++++ EXTRACTED MATERIAL
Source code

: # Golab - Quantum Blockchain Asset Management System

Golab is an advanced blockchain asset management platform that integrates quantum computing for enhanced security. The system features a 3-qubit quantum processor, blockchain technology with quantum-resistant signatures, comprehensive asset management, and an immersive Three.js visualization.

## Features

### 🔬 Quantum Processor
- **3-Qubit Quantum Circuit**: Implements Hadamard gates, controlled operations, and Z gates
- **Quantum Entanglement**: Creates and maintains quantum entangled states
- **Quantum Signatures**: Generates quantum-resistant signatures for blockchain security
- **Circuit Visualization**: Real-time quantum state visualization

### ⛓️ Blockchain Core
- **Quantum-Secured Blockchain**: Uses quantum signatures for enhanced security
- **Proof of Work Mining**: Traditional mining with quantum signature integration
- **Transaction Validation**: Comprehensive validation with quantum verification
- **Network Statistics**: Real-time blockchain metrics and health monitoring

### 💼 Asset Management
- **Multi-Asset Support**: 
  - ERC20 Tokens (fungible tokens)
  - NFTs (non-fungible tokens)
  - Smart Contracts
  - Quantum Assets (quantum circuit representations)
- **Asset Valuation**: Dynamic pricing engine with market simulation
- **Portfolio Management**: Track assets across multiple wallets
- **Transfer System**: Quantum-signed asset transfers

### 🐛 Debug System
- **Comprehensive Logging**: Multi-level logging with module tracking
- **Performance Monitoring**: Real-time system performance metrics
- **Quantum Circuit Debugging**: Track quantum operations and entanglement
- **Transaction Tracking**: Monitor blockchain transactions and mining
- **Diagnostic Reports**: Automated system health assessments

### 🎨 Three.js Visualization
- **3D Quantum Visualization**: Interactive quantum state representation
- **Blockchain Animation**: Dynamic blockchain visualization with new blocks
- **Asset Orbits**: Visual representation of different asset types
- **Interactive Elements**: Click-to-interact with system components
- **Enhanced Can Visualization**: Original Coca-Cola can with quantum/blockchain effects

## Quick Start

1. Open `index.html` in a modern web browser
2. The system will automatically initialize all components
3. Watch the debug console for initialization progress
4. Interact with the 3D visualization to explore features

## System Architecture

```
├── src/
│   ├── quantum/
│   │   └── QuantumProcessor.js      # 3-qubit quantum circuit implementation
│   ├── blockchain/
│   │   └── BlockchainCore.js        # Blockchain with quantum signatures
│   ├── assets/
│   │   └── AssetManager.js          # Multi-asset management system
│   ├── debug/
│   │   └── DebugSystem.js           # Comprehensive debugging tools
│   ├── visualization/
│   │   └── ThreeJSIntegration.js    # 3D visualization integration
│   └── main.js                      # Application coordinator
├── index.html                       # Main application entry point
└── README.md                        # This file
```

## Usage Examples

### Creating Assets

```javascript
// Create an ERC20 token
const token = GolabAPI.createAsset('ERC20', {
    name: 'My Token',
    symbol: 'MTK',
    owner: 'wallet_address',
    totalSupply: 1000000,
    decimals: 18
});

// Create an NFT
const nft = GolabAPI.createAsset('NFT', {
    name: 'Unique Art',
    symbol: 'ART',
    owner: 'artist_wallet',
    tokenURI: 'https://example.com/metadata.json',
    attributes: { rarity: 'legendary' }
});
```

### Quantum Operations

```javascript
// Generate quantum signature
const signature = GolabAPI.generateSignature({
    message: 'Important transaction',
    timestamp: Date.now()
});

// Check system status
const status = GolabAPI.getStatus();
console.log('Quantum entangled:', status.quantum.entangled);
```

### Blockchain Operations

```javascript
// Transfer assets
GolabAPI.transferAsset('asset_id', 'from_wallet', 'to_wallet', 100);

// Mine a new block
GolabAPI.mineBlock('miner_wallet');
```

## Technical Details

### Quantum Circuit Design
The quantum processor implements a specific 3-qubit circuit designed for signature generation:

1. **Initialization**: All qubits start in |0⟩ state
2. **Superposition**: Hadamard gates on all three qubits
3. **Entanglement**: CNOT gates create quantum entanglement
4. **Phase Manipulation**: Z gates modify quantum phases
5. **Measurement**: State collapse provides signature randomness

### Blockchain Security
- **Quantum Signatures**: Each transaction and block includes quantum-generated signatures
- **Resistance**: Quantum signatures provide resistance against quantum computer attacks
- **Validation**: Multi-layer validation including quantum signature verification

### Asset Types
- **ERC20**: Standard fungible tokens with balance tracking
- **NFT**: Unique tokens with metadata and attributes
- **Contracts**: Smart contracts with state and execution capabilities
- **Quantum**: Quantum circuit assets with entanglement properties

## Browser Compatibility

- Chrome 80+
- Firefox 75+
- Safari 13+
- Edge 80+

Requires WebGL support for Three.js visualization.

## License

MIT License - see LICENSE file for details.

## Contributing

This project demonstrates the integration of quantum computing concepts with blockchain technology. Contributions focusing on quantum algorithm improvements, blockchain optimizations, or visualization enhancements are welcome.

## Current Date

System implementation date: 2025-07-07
++++++++
• [ACTION ITEM]
The answer to this exercise is one number: how many lines of the records above contain the string "validation".

• [RESULT OF THIS TASK]
2